Timeseries data and late arrivals

Hi there,

while working with the timeseries collections I faced several times the fact that late arriving data can be part of the use case. E.g. log statistic data from devices which are not constantly online but do provide their data in a strict timeline a “time-series” when they connect.
Since it would break the principles of timeseries data to insert late arrivals in the time series, these late party guests are a problem. I am interested to learn how you solved this.
One option I used is to buffer all incoming data and write to a timeseries collection in batches. However, when it comes to close to realtime analytics this is not the best solution. When batches are written in a low frequency you have a certain delay, if you go by higher frequencies you may need to drop some late guests or build logic on top of your buffer…

I’d like to get in a conversation here to find out if we may have other solutions and hopefully we can compile something like a best practice here.

Regrads,
Michael

Hi Michael,
Would you be able to share what kind of issues you faced when you attempted to insert late arriving data? Errors? Performance issues? In theory time series collections should be able to handle those just fine but of course we’re constantly looking for ways to improve how they work.

Thank you,

Bora

1 Like

Hello @Bora_Beran

it took me a while to make sure to split issues here. Long story short: inserting late arrivals works just fine.
I have not seem major differences between many individual inserts and batch inserts. (Batch is faster and recommended in case there are so many late arrivals… )

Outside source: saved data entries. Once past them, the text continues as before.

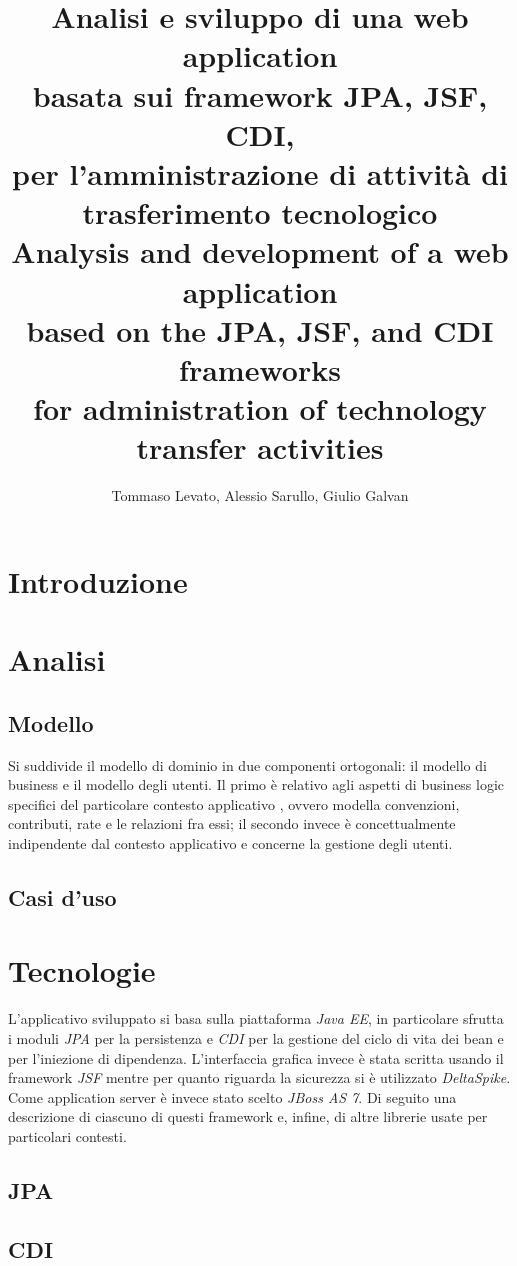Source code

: \documentclass[italian,laurea,twoside,10pt]{UFtesi}
\title{Analisi e sviluppo di una web application \\
basata sui framework JPA, JSF, CDI, \\
per l'amministrazione di attività di trasferimento tecnologico\\\vspace{1.5cm}
Analysis and development of a web application \\
based on the JPA, JSF, and CDI frameworks \\
for administration of technology transfer activities
}
\author{Tommaso Levato, Alessio Sarullo, Giulio Galvan}
\date{}
\begin{document}
\maketitle
\frontmatter



\tableofcontents
\mainmatter
\chapter{Introduzione}

\chapter{Analisi}
\label{analisi}
\section{Modello}
Si suddivide il modello di dominio in due componenti ortogonali: il modello di business e il modello degli utenti. Il primo è relativo agli aspetti di business logic specifici del particolare contesto applicativo , 
ovvero modella convenzioni, contributi, rate e le relazioni fra essi; il secondo invece è concettualmente indipendente dal contesto applicativo e concerne la gestione degli utenti.



\section{Casi d'uso}

\chapter{Tecnologie}
L'applicativo sviluppato si basa sulla piattaforma \textsl{Java EE}, in particolare sfrutta i moduli \textsl{JPA} per la persistenza e \textsl{CDI} per la gestione del ciclo di vita dei bean e per l'iniezione di dipendenza. L'interfaccia grafica
invece è stata scritta usando il framework \textsl{JSF} mentre per quanto riguarda la sicurezza si è utilizzato \textsl{DeltaSpike}. Come application server è invece stato scelto \textsl{JBoss AS 7}. Di seguito una descrizione di ciascuno
di questi framework e, infine, di altre librerie usate per particolari contesti.
\label{tecnologie}
\section{JPA}
\label{jpa}

\section{CDI} 
\label{cdi}

\end{document}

Issues which came up were data related. E.g. some of my 30 Mio docs converted a date to an invalid UTC date which lead to errors along the process chain, also not respecting that a date convert with no explicit timezone takes the local timezone lead to a mix of the time_series_. As well as an process issue since unvalidated client time was stored in the raw documents. I mention this since I came across this and others may get here a trigger to reflect own code and processes, the timeseries collections work fine.

I have moved a second issue to :postbox: a new post to kept issues separate

Regrads,
Michael

1 Like

This topic was automatically closed 5 days after the last reply. New replies are no longer allowed.